Password Manager - a manager for your passwords! It’s a program that stores the passwords conveniently for all of the programs and websites you access. This allows you to have different randomly generated passwords for every account you access. All you need to do is remember one password.
Keeping something secure is difficult as you need to balance both useability and security. I’m making a few assumptions based on my experience with most people.
- Most people use one or two passwords across the board when required for things like websites. Whilst this isn’t great for many security reasons, the reality is that people do this because it’s easier than remembering multiple.
- People don’t use Two Factor Authentication (2FA) unless it’s forced upon them (eg. by banks). Two Factor Authentication is
You’ve noticed your account has been breached, now what?
Alright, so you’ve noticed that your account is doing something funny, maybe your email is sending out weird emails on its own, or your facebook is posting things on its own. Great, someone is accessing your account. What do?
First thing is to change the password of the breached account. If this is your email, change your email password, if it is your Facebook, change that. At this point I would look into getting a Password Manager, there are so many out there and it’s constantly debaited what’s best.
Which password manager?
Password managers are a hot topic in the space, often the recommendations change as companies get acquired or they alter their service. I personally use KeePass, but it’s not as easy to use as a lot of the others. I’d recommend any of the following:
Lots of people have their preference and could debate this topic for hours on why one is better than the other. The reality is, if you don’t have a password manager and use the same password for everything, you’re immediately better off with any of these instead of keeping a singular password for everything.
I have a password manager, now what?
Well, this is the tedious part. You now have to change all of your passwords of every account you have from the old one to a randomly generated password generated by what ever password manager you have. This part sucks and takes a lot of time, I’d recommend getting the main few accounts you can think of, things like email, bank passwords, paypal, social media. Slowly over time, as you go about accessing those obscure sites you only access once a year you add that to your password manager. It’s kinda like collecting pokemon? Except they’re passwords.
As much as this part sucks, in the future if another account is breached, you’ll know that you only need to change that one password as every password you have is unique.
I’ve changed most of my passwords
Awesome, now you’ve changed most of your passwords you’re now in a better position then most. I’d recommend now enabling 2FA on all accounts that allow it. This step means that if an attacker had your password to your account they wouldn’t be able to access it without access to your phone. This will increase the security on your accounts substantially. If you don’t want to enable it on all of your accounts, definitely enable it on the important ones.

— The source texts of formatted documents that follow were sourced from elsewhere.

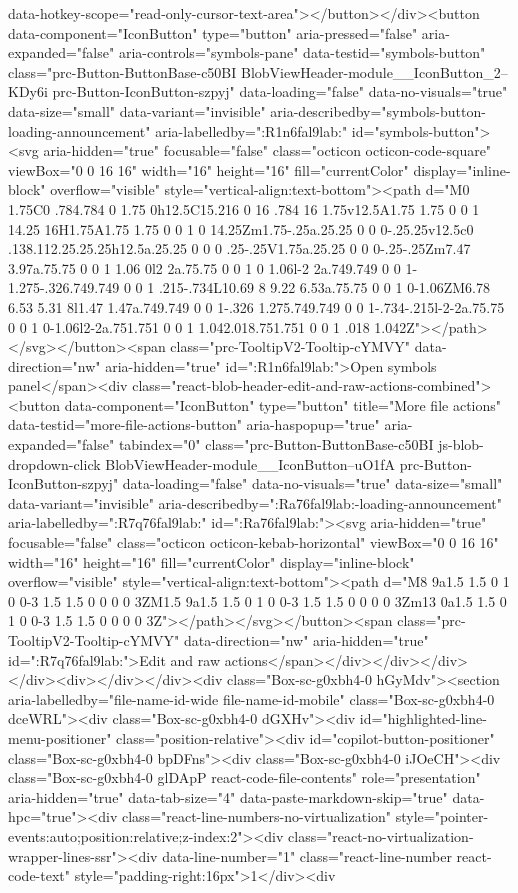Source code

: {{{{{{{{{{{{{{{{{{{{{{{{{{{{{data-hotkey-scope="read-only-cursor-text-area"></button></div><button data-component="IconButton" type="button" aria-pressed="false" aria-expanded="false" aria-controls="symbols-pane" data-testid="symbols-button" class="prc-Button-ButtonBase-c50BI BlobViewHeader-module__IconButton_2--KDy6i prc-Button-IconButton-szpyj" data-loading="false" data-no-visuals="true" data-size="small" data-variant="invisible" aria-describedby="symbols-button-loading-announcement" aria-labelledby=":R1n6fal9lab:" id="symbols-button"><svg aria-hidden="true" focusable="false" class="octicon octicon-code-square" viewBox="0 0 16 16" width="16" height="16" fill="currentColor" display="inline-block" overflow="visible" style="vertical-align:text-bottom"><path d="M0 1.75C0 .784.784 0 1.75 0h12.5C15.216 0 16 .784 16 1.75v12.5A1.75 1.75 0 0 1 14.25 16H1.75A1.75 1.75 0 0 1 0 14.25Zm1.75-.25a.25.25 0 0 0-.25.25v12.5c0 .138.112.25.25.25h12.5a.25.25 0 0 0 .25-.25V1.75a.25.25 0 0 0-.25-.25Zm7.47 3.97a.75.75 0 0 1 1.06 0l2 2a.75.75 0 0 1 0 1.06l-2 2a.749.749 0 0 1-1.275-.326.749.749 0 0 1 .215-.734L10.69 8 9.22 6.53a.75.75 0 0 1 0-1.06ZM6.78 6.53 5.31 8l1.47 1.47a.749.749 0 0 1-.326 1.275.749.749 0 0 1-.734-.215l-2-2a.75.75 0 0 1 0-1.06l2-2a.751.751 0 0 1 1.042.018.751.751 0 0 1 .018 1.042Z"></path></svg></button><span class="prc-TooltipV2-Tooltip-cYMVY" data-direction="nw" aria-hidden="true" id=":R1n6fal9lab:">Open symbols panel</span><div class="react-blob-header-edit-and-raw-actions-combined"><button data-component="IconButton" type="button" title="More file actions" data-testid="more-file-actions-button" aria-haspopup="true" aria-expanded="false" tabindex="0" class="prc-Button-ButtonBase-c50BI js-blob-dropdown-click BlobViewHeader-module__IconButton--uO1fA prc-Button-IconButton-szpyj" data-loading="false" data-no-visuals="true" data-size="small" data-variant="invisible" aria-describedby=":Ra76fal9lab:-loading-announcement" aria-labelledby=":R7q76fal9lab:" id=":Ra76fal9lab:"><svg aria-hidden="true" focusable="false" class="octicon octicon-kebab-horizontal" viewBox="0 0 16 16" width="16" height="16" fill="currentColor" display="inline-block" overflow="visible" style="vertical-align:text-bottom"><path d="M8 9a1.5 1.5 0 1 0 0-3 1.5 1.5 0 0 0 0 3ZM1.5 9a1.5 1.5 0 1 0 0-3 1.5 1.5 0 0 0 0 3Zm13 0a1.5 1.5 0 1 0 0-3 1.5 1.5 0 0 0 0 3Z"></path></svg></button><span class="prc-TooltipV2-Tooltip-cYMVY" data-direction="nw" aria-hidden="true" id=":R7q76fal9lab:">Edit and raw actions</span></div></div></div></div><div></div></div><div class="Box-sc-g0xbh4-0 hGyMdv"><section aria-labelledby="file-name-id-wide file-name-id-mobile" class="Box-sc-g0xbh4-0 dceWRL"><div class="Box-sc-g0xbh4-0 dGXHv"><div id="highlighted-line-menu-positioner" class="position-relative"><div id="copilot-button-positioner" class="Box-sc-g0xbh4-0 bpDFns"><div class="Box-sc-g0xbh4-0 iJOeCH"><div class="Box-sc-g0xbh4-0 glDApP react-code-file-contents" role="presentation" aria-hidden="true" data-tab-size="4" data-paste-markdown-skip="true" data-hpc="true"><div class="react-line-numbers-no-virtualization" style="pointer-events:auto;position:relative;z-index:2"><div class="react-no-virtualization-wrapper-lines-ssr"><div data-line-number="1" class="react-line-number react-code-text" style="padding-right:16px">1</div><div }}}}}}}}}}}}}}}}}}}}}}}}}}}}}
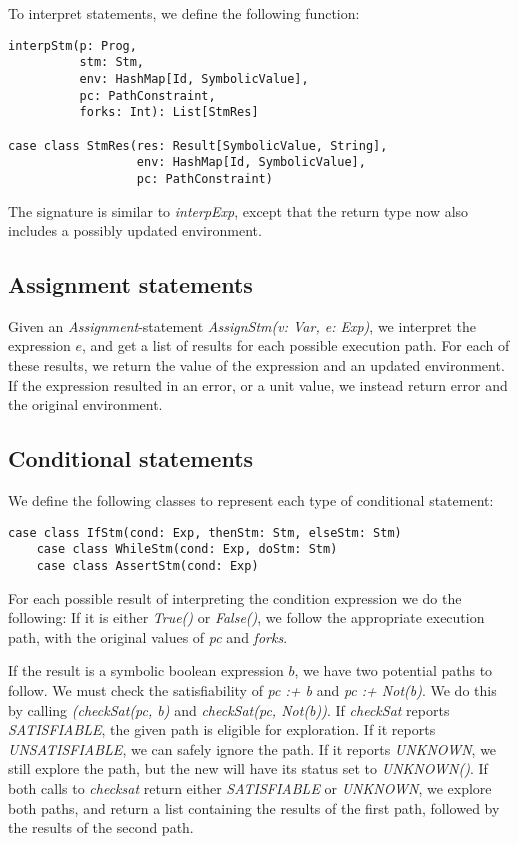 To interpret statements, we define the following function:

\begin{lstlisting}[style=simple]
interpStm(p: Prog, 
		  stm: Stm, 
		  env: HashMap[Id, SymbolicValue], 
		  pc: PathConstraint,
		  forks: Int): List[StmRes]
			  
case class StmRes(res: Result[SymbolicValue, String], 
				  env: HashMap[Id, SymbolicValue], 
				  pc: PathConstraint)
\end{lstlisting}

The signature is similar to \textsl{interpExp}, except that the return type now also includes a possibly updated environment. 

\subsection{Assignment statements}
Given an \textsl{Assignment}-statement \textsl{AssignStm(v: Var, e: Exp)}, we interpret the expression $e$, and get a list of results for each possible execution path. For each of these results, we return the value of the expression and an updated environment. If the expression resulted in an error, or a unit value, we instead return error and the original environment. 

\subsection{Conditional statements}

We define the following classes to represent each type of conditional statement:

\begin{lstlisting}[style=simple]
	case class IfStm(cond: Exp, thenStm: Stm, elseStm: Stm)
	case class WhileStm(cond: Exp, doStm: Stm)
	case class AssertStm(cond: Exp)
\end{lstlisting}
For each possible result of interpreting the condition expression we do the following: If it is either \textsl{True()} or \textsl{False()}, we follow the appropriate execution path, with the original values of \textsl{pc} and \textsl{forks}. 

\noindent If the result is a symbolic boolean expression $b$, we have two potential paths to follow. We must check the satisfiability of \textsl{pc :+ b} and \textsl{pc :+ Not(b)}. We do this by calling \textsl{(checkSat(pc, b)} and \textsl{checkSat(pc, Not(b))}. If \textsl{checkSat} reports \textsl{SATISFIABLE}, the given path is eligible for exploration. If it reports \textsl{UNSATISFIABLE}, we can safely ignore the path. If it reports \textsl{UNKNOWN}, we still explore the path, but the new \pc will have its status set to \textsl{UNKNOWN()}.
 If both calls to \textsl{checksat} return either \textsl{SATISFIABLE} or \textsl{UNKNOWN}, we explore both paths, and return a list containing the results of the first path, followed by the results of the second path.

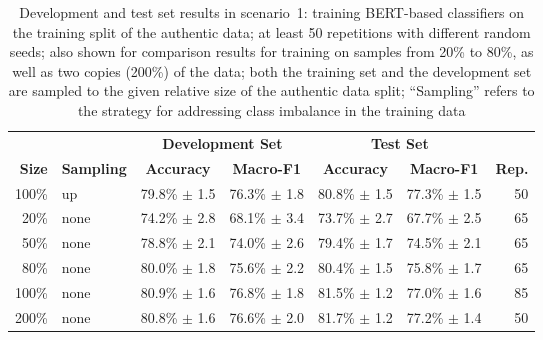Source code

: 
\begin{table*}[ht]
\centering
\begin{tabular}{rlccccr}
  &  & \multicolumn{2}{c}{\textbf{Development Set}} & \multicolumn{2}{c}{\textbf{Test Set}} \\
\textbf{Size} & \textbf{Sampling} & \textbf{Accuracy} & \textbf{Macro-F1} & \textbf{Accuracy} & \textbf{Macro-F1} & \textbf{Rep.} \\
\hline
100\%  &  up  &   79.8\% $\pm$    1.5  &   76.3\% $\pm$    1.8  &   80.8\% $\pm$    1.5  &   77.3\% $\pm$    1.5  & 50  \\
\hline
20\%  &  none  &   74.2\% $\pm$    2.8  &   68.1\% $\pm$    3.4  &   73.7\% $\pm$    2.7  &   67.7\% $\pm$    2.5  & 65  \\
50\%  &  none  &   78.8\% $\pm$    2.1  &   74.0\% $\pm$    2.6  &   79.4\% $\pm$    1.7  &   74.5\% $\pm$    2.1  & 65  \\
80\%  &  none  &   80.0\% $\pm$    1.8  &   75.6\% $\pm$    2.2  &   80.4\% $\pm$    1.5  &   75.8\% $\pm$    1.7  & 65  \\
100\%  &  none  &   80.9\% $\pm$    1.6  &   76.8\% $\pm$    1.8  &   81.5\% $\pm$    1.2  &   77.0\% $\pm$    1.6  & 85  \\
200\%  &  none  &   80.8\% $\pm$    1.6  &   76.6\% $\pm$    2.0  &   81.7\% $\pm$    1.2  &   77.2\% $\pm$    1.4  & 50  \\
\hline
\end{tabular}
\caption{Development and test set results in scenario~1: training BERT-based classifiers on the training split of the
authentic data;
at least
50 repetitions with different random seeds;
also shown for comparison results for training on samples
from 20\% to 80\%, as well as two copies (200\%) of the data;
both the training set and the development set are sampled
to the given relative size of the authentic data split;
``Sampling'' refers to the strategy for addressing class imbalance in the training data}
\label{t:results-s1-a}
\end{table*}
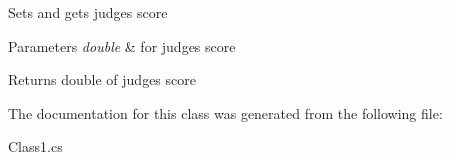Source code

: Sets and gets judge\textquotesingle{}s score 
\begin{DoxyParams}{Parameters}
{\em double} & for judge\textquotesingle{}s score \\
\hline
\end{DoxyParams}
\begin{DoxyReturn}{Returns}
double of judge\textquotesingle{}s score 
\end{DoxyReturn}


The documentation for this class was generated from the following file\+:\begin{DoxyCompactItemize}
\item 
Class1.\+cs\end{DoxyCompactItemize}
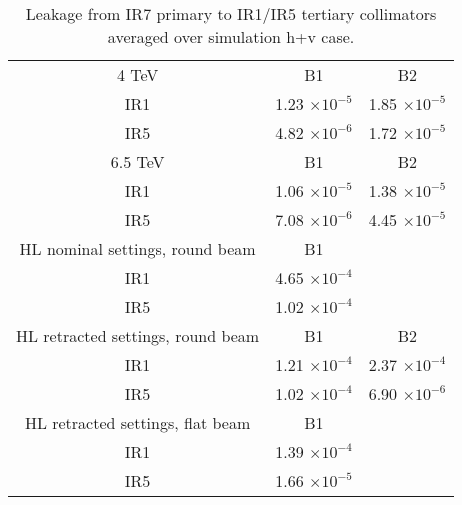 \begin{table}%
   \centering
   \caption{Leakage from IR7 primary to IR1/IR5 tertiary collimators averaged over simulation h+v case.}

   \begin{tabular}{c|c|c}
       \hline
       4 TeV  & B1 & B2\\

       IR1 & 1.23 $\times 10^{-5}$ & 1.85 $\times 10^{-5}$  \\
       IR5 & 4.82 $\times 10^{-6}$ & 1.72 $\times 10^{-5}$  \\
       \hline
       6.5 TeV  & B1 & B2\\

       IR1 & 1.06 $\times 10^{-5}$ & 1.38 $\times 10^{-5}$  \\
       IR5 & 7.08 $\times 10^{-6}$ & 4.45 $\times 10^{-5}$  \\
       \hline       
       HL nominal settings, round beam  & B1 & \\ %
       
       IR1 & 4.65 $\times 10^{-4}$ &  \\ 
       IR5 & 1.02 $\times 10^{-4}$ &  \\ %
       \hline
       HL retracted settings, round beam  & B1 & B2 \\
       
       IR1 & 1.21 $\times 10^{-4}$ &  2.37 $\times 10^{-4}$ \\ %
       IR5 & 1.02 $\times 10^{-4}$ &  6.90 $\times 10^{-6}$ \\ %
       \hline

       HL retracted settings, flat beam  & B1 \\       
       IR1 & 1.39 $\times 10^{-4}$ & \\ %
       IR5 & 1.66 $\times 10^{-5}$ & \\ %
       \hline
   \end{tabular}
   \label{leakageFactors4TeV}
\end{table}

When an account gets breached or “hacked”, it can lead to some pretty bad things, however, I think if you implement these measures afterwards, you end up in a much better position before hand. I’d recommend implementing these things before something bad happens but I think most people go off the mindset of “it won’t happen to me” until it does happen. Fortunately for my friend, it was just a discord account that was hacked so no money was lost, however, due to this incident he is now in a much more secure position because of it.